Data supplied:
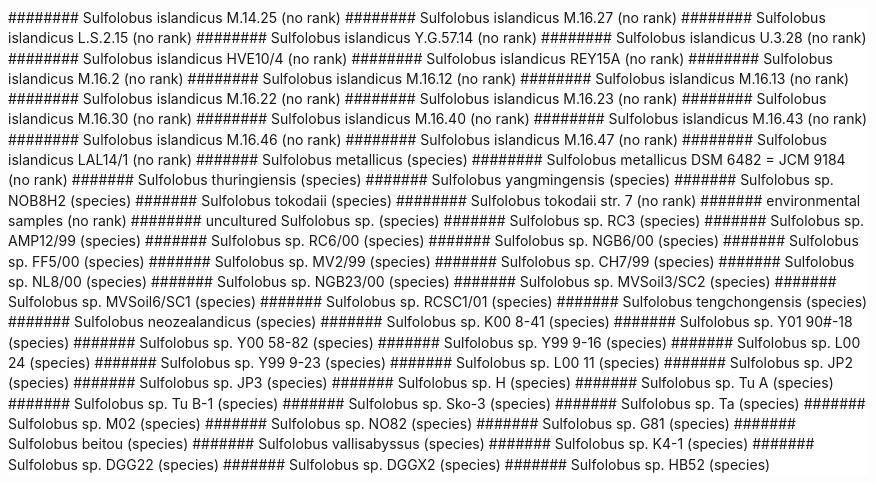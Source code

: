 ######## Sulfolobus islandicus M.14.25 (no rank)
######## Sulfolobus islandicus M.16.27 (no rank)
######## Sulfolobus islandicus L.S.2.15 (no rank)
######## Sulfolobus islandicus Y.G.57.14 (no rank)
######## Sulfolobus islandicus U.3.28 (no rank)
######## Sulfolobus islandicus HVE10/4 (no rank)
######## Sulfolobus islandicus REY15A (no rank)
######## Sulfolobus islandicus M.16.2 (no rank)
######## Sulfolobus islandicus M.16.12 (no rank)
######## Sulfolobus islandicus M.16.13 (no rank)
######## Sulfolobus islandicus M.16.22 (no rank)
######## Sulfolobus islandicus M.16.23 (no rank)
######## Sulfolobus islandicus M.16.30 (no rank)
######## Sulfolobus islandicus M.16.40 (no rank)
######## Sulfolobus islandicus M.16.43 (no rank)
######## Sulfolobus islandicus M.16.46 (no rank)
######## Sulfolobus islandicus M.16.47 (no rank)
######## Sulfolobus islandicus LAL14/1 (no rank)
####### Sulfolobus metallicus (species)
######## Sulfolobus metallicus DSM 6482 = JCM 9184 (no rank)
####### Sulfolobus thuringiensis (species)
####### Sulfolobus yangmingensis (species)
####### Sulfolobus sp. NOB8H2 (species)
####### Sulfolobus tokodaii (species)
######## Sulfolobus tokodaii str. 7 (no rank)
####### environmental samples (no rank)
######## uncultured Sulfolobus sp. (species)
####### Sulfolobus sp. RC3 (species)
####### Sulfolobus sp. AMP12/99 (species)
####### Sulfolobus sp. RC6/00 (species)
####### Sulfolobus sp. NGB6/00 (species)
####### Sulfolobus sp. FF5/00 (species)
####### Sulfolobus sp. MV2/99 (species)
####### Sulfolobus sp. CH7/99 (species)
####### Sulfolobus sp. NL8/00 (species)
####### Sulfolobus sp. NGB23/00 (species)
####### Sulfolobus sp. MVSoil3/SC2 (species)
####### Sulfolobus sp. MVSoil6/SC1 (species)
####### Sulfolobus sp. RCSC1/01 (species)
####### Sulfolobus tengchongensis (species)
####### Sulfolobus neozealandicus (species)
####### Sulfolobus sp. K00 8-41 (species)
####### Sulfolobus sp. Y01 90#-18 (species)
####### Sulfolobus sp. Y00 58-82 (species)
####### Sulfolobus sp. Y99 9-16 (species)
####### Sulfolobus sp. L00 24 (species)
####### Sulfolobus sp. Y99 9-23 (species)
####### Sulfolobus sp. L00 11 (species)
####### Sulfolobus sp. JP2 (species)
####### Sulfolobus sp. JP3 (species)
####### Sulfolobus sp. H (species)
####### Sulfolobus sp. Tu A (species)
####### Sulfolobus sp. Tu B-1 (species)
####### Sulfolobus sp. Sko-3 (species)
####### Sulfolobus sp. Ta (species)
####### Sulfolobus sp. M02 (species)
####### Sulfolobus sp. NO82 (species)
####### Sulfolobus sp. G81 (species)
####### Sulfolobus beitou (species)
####### Sulfolobus vallisabyssus (species)
####### Sulfolobus sp. K4-1 (species)
####### Sulfolobus sp. DGG22 (species)
####### Sulfolobus sp. DGGX2 (species)
####### Sulfolobus sp. HB52 (species)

Your goal:
The records above are to be restated word for word, excluding all pictures.

Written response:
Source code

: ######## Sulfolobus islandicus M.14.25 (no rank)
######## Sulfolobus islandicus M.16.27 (no rank)
######## Sulfolobus islandicus L.S.2.15 (no rank)
######## Sulfolobus islandicus Y.G.57.14 (no rank)
######## Sulfolobus islandicus U.3.28 (no rank)
######## Sulfolobus islandicus HVE10/4 (no rank)
######## Sulfolobus islandicus REY15A (no rank)
######## Sulfolobus islandicus M.16.2 (no rank)
######## Sulfolobus islandicus M.16.12 (no rank)
######## Sulfolobus islandicus M.16.13 (no rank)
######## Sulfolobus islandicus M.16.22 (no rank)
######## Sulfolobus islandicus M.16.23 (no rank)
######## Sulfolobus islandicus M.16.30 (no rank)
######## Sulfolobus islandicus M.16.40 (no rank)
######## Sulfolobus islandicus M.16.43 (no rank)
######## Sulfolobus islandicus M.16.46 (no rank)
######## Sulfolobus islandicus M.16.47 (no rank)
######## Sulfolobus islandicus LAL14/1 (no rank)
####### Sulfolobus metallicus (species)
######## Sulfolobus metallicus DSM 6482 = JCM 9184 (no rank)
####### Sulfolobus thuringiensis (species)
####### Sulfolobus yangmingensis (species)
####### Sulfolobus sp. NOB8H2 (species)
####### Sulfolobus tokodaii (species)
######## Sulfolobus tokodaii str. 7 (no rank)
####### environmental samples (no rank)
######## uncultured Sulfolobus sp. (species)
####### Sulfolobus sp. RC3 (species)
####### Sulfolobus sp. AMP12/99 (species)
####### Sulfolobus sp. RC6/00 (species)
####### Sulfolobus sp. NGB6/00 (species)
####### Sulfolobus sp. FF5/00 (species)
####### Sulfolobus sp. MV2/99 (species)
####### Sulfolobus sp. CH7/99 (species)
####### Sulfolobus sp. NL8/00 (species)
####### Sulfolobus sp. NGB23/00 (species)
####### Sulfolobus sp. MVSoil3/SC2 (species)
####### Sulfolobus sp. MVSoil6/SC1 (species)
####### Sulfolobus sp. RCSC1/01 (species)
####### Sulfolobus tengchongensis (species)
####### Sulfolobus neozealandicus (species)
####### Sulfolobus sp. K00 8-41 (species)
####### Sulfolobus sp. Y01 90#-18 (species)
####### Sulfolobus sp. Y00 58-82 (species)
####### Sulfolobus sp. Y99 9-16 (species)
####### Sulfolobus sp. L00 24 (species)
####### Sulfolobus sp. Y99 9-23 (species)
####### Sulfolobus sp. L00 11 (species)
####### Sulfolobus sp. JP2 (species)
####### Sulfolobus sp. JP3 (species)
####### Sulfolobus sp. H (species)
####### Sulfolobus sp. Tu A (species)
####### Sulfolobus sp. Tu B-1 (species)
####### Sulfolobus sp. Sko-3 (species)
####### Sulfolobus sp. Ta (species)
####### Sulfolobus sp. M02 (species)
####### Sulfolobus sp. NO82 (species)
####### Sulfolobus sp. G81 (species)
####### Sulfolobus beitou (species)
####### Sulfolobus vallisabyssus (species)
####### Sulfolobus sp. K4-1 (species)
####### Sulfolobus sp. DGG22 (species)
####### Sulfolobus sp. DGGX2 (species)
####### Sulfolobus sp. HB52 (species)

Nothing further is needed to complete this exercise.